All entries below are to be reproduced precisely as they stand, without the pictures.
/---
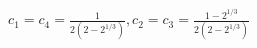 \documentclass[preview]{standalone}
\begin{document}
\begin{align*}
c_1=c_4=\frac{1}{2(2-2^{1/3})}, c_2=c_3=\frac{1-2^{1/3}}{2(2-2^{1/3})}
\end{align*}
\end{document}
\---
Written solution -
 \documentclass[preview]{standalone}
\begin{document}
\begin{align*}
c_1=c_4=\frac{1}{2(2-2^{1/3})}, c_2=c_3=\frac{1-2^{1/3}}{2(2-2^{1/3})}
\end{align*}
\end{document}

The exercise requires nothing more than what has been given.